Despite retaining a share of the lead, Johnson was upset he had two major lipouts on his final two holes to deny him outright possession of first. The hardest to bear was a putt of just under 10 feet on the par-4 ninth hole.

"It was a really nice putt," Johnson said. "It would have been nice to get to 11."

Because Johnson missed the putt, Flanagan caught him with a 12-foot birdie putt on the ninth, which was also his final hole.

Flanagan was delighted to be tied for the lead after struggling in his rookie season. He was promoted to the PGA Tour after winning three times last year on the Nationwide Tour.

"It's really been a bit of a struggle," he said. "I have not been intimidated out here. It's just learning the golf courses. And my swing just hasn't been cooperating with me."

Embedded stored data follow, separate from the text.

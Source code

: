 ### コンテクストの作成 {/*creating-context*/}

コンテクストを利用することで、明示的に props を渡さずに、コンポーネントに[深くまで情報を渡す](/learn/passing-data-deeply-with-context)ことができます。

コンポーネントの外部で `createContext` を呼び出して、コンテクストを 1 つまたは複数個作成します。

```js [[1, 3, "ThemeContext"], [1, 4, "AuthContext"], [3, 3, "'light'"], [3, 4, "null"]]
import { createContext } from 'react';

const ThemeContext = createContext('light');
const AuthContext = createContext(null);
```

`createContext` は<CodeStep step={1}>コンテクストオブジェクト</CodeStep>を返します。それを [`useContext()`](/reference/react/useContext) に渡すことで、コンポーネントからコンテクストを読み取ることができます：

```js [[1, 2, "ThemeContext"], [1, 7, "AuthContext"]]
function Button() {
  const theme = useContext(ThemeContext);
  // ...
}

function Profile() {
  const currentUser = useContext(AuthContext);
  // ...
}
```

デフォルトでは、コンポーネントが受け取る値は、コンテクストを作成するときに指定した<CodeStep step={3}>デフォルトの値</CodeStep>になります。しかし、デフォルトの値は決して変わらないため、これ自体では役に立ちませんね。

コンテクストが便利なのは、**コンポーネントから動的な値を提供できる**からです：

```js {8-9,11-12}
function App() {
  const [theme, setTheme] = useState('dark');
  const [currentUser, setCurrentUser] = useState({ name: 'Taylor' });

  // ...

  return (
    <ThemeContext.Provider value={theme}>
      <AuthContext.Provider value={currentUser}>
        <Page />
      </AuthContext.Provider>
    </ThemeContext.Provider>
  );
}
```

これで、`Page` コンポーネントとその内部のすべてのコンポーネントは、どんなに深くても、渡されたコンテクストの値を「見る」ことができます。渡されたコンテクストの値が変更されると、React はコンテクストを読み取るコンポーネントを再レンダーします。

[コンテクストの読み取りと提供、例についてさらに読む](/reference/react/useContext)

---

In a group of seven players at 133 was defending champion Joe Ogilvie, who had a 67 to remain in contention to become the first player to win back-to-back titles.

"I'm not in it to lose it," Ogilvie said. "I like breaking streaks, especially those type of streaks."

South African brothers Deane Pappas and Brenden Pappas, who trailed Johnson by a stroke after the first round, slipped down the leaderboard. Brenden shot even-par 70 for a 134 total while Deane had 72 for 136.

The cut was 2-under par 138 and 78 players made it.

Kenny Perry shot 68 for a 5-under total of 135 to easily make it to the weekend in a tournament he won in 2003. Perry, who captured last week's John Deere Classic, has a chance to win for the fourth time this season.

Perry has been criticized for skipping the British Open also being held this week. He wants to make the Ryder Cup team because the event this September is being held in his native Kentucky. He felt he had a better chance to earn cup points here.

However, Perry was not worried that doing well in this tournament would validate his decision to other people.

"I don't know. I mean, I'm doing what I'm going to do. I'm not listening to nobody else. Period," he said.

It is always hard to follow up a low round like Johnson's opening 63 with another good one. But even though Johnson missed two key putts at the end, he managed to shoot 67 because of two long ones he made earlier _ 28 feet on the sixth hole and 34 feet on the 13th hole.

Flanagan matched Johnson's opening 63 despite a slow start. He began with five pars before he birdied seven of his remaining 13 holes.

"I stayed patient and I really played well on the back nine," he said.

Coles' low round started in sensational fashion when he holed a bunker shot of about 50 feet for birdie on his first hole, the par-4 10th. The dramatics continued with birdie putts of 18 and 19 feet on 13 and 14 and a 30-footer on the fourth hole when he got to the front side.

Although Coles has had trouble putting, that part of his game finally came alive.

"Today the putter decided to behave," he said.

Jones had six birdies and one bogey to trail by just one stroke. After struggling all season, he credits his solid play with better putting and a healing left ankle after he sprained it in a freak accident on a treadmill in an exercise van for golfers in May.

"I was running along and started talking to (fellow pro) J.J. Henry and ... whatever," he said of his awkward fall from the machine.